Strategy

class lightning.fabric.strategies.Strategy(accelerator=None, checkpoint_io=None, precision=None)[source]

Bases: ABC

Base class for all strategies that change the behaviour of the training, validation and test- loop.

_configure_launcher()[source]

Attach the launcher based on Strategy.

Return type

None

abstract all_gather(tensor, group=None, sync_grads=False)[source]

Perform an all_gather on all processes.

Parameters
  • tensor (Tensor) – the tensor to all_gather

  • group (Optional[Any]) – the process group to gather results from

  • sync_grads (bool) – flag that allows users to synchronize gradients for all_gather op

Return type

Tensor

abstract all_reduce(tensor, group=None, reduce_op='mean')[source]

Reduces the given tensor (e.g. across GPUs/processes).

Parameters
  • tensor (Union[Tensor, Any]) – the tensor to sync and reduce

  • group (Optional[Any]) – the process group to reduce

  • reduce_op (Union[ReduceOp, str, None]) – the reduction operation. Defaults to ‘mean’. Can also be a string ‘sum’ or ReduceOp.

Return type

Union[Tensor, Any]

backward(tensor, module, *args, **kwargs)[source]

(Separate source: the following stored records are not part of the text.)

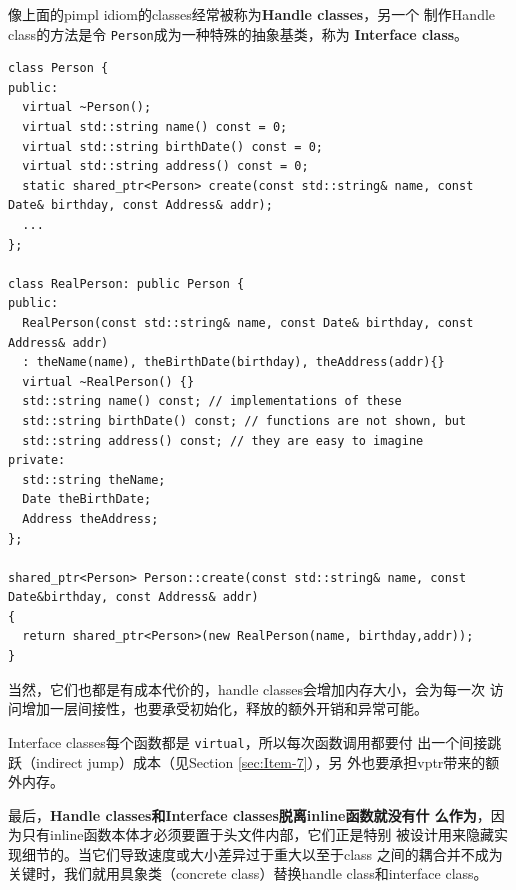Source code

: \documentclass[a4paper,twoside]{article}
\theoremstyle{definition}
\theoremstyle{remark}
\numberwithin{equation}{section}
\let\OldTexttt\texttt
\renewcommand{\texttt}[1]{{\color{blue} \OldTexttt{#1}}}
\begin{document}
像上面的pimpl idiom的classes经常被称为\textbf{Handle classes}，另一个
制作Handle class的方法是令\texttt{Person}成为一种特殊的抽象基类，称为
\textbf{Interface class}。
\begin{verbatim}
class Person {
public:
  virtual ~Person();
  virtual std::string name() const = 0;
  virtual std::string birthDate() const = 0;
  virtual std::string address() const = 0;
  static shared_ptr<Person> create(const std::string& name, const Date& birthday, const Address& addr); 
  ...
};

class RealPerson: public Person {
public:
  RealPerson(const std::string& name, const Date& birthday, const Address& addr)
  : theName(name), theBirthDate(birthday), theAddress(addr){}
  virtual ~RealPerson() {}
  std::string name() const; // implementations of these
  std::string birthDate() const; // functions are not shown, but
  std::string address() const; // they are easy to imagine
private:
  std::string theName;
  Date theBirthDate;
  Address theAddress;
};

shared_ptr<Person> Person::create(const std::string& name, const Date&birthday, const Address& addr)
{
  return shared_ptr<Person>(new RealPerson(name, birthday,addr));
}
\end{verbatim}

当然，它们也都是有成本代价的，handle classes会增加内存大小，会为每一次
访问增加一层间接性，也要承受初始化，释放的额外开销和异常可能。

Interface classes每个函数都是\texttt{virtual}，所以每次函数调用都要付
出一个间接跳跃（indirect jump）成本（见Section \ref{sec:Item-7}），另
外也要承担vptr带来的额外内存。

最后，\textbf{Handle classes和Interface classes脱离inline函数就没有什
  么作为}，因为只有inline函数本体才必须要置于头文件内部，它们正是特别
被设计用来隐藏实现细节的。当它们导致速度或大小差异过于重大以至于class
之间的耦合并不成为关键时，我们就用具象类（concrete class）替换handle
class和interface class。

\end{document}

Forwards backward-calls to the precision plugin.

Return type

None

abstract barrier(name=None)[source]

Synchronizes all processes which blocks processes until the whole group enters this function.

Parameters

name (Optional[str]) – an optional name to pass into barrier.

Return type

None

batch_to_device(batch, device=None)[source]

Moves the batch to the correct device.

The returned batch is of the same type as the input batch, just having all tensors on the correct device.

Parameters
  • batch (Any) – The batch of samples to move to the correct device

  • device (Optional[device]) – The target device

Return type

Any

abstract broadcast(obj, src=0)[source]

Broadcasts an object to all processes.

Parameters
  • obj (TypeVar(TBroadcast)) – the object to broadcast

  • src (int) – source rank

Return type

TypeVar(TBroadcast)

clip_gradients_norm(module, optimizer, max_norm, norm_type=2.0, error_if_nonfinite=True)[source]

Clip gradients by norm.

Return type

Tensor

clip_gradients_value(module, optimizer, clip_val)[source]

Clip gradients by value.

Return type

None

get_module_state_dict(module)[source]

Returns model state.

Return type

Dict[str, Union[Any, Tensor]]

get_optimizer_state(optimizer)[source]

Returns state of an optimizer.

Allows for syncing/collating optimizer state from processes in custom plugins.

Return type

Dict[str, Tensor]

load_checkpoint(path, state=None, strict=True)[source]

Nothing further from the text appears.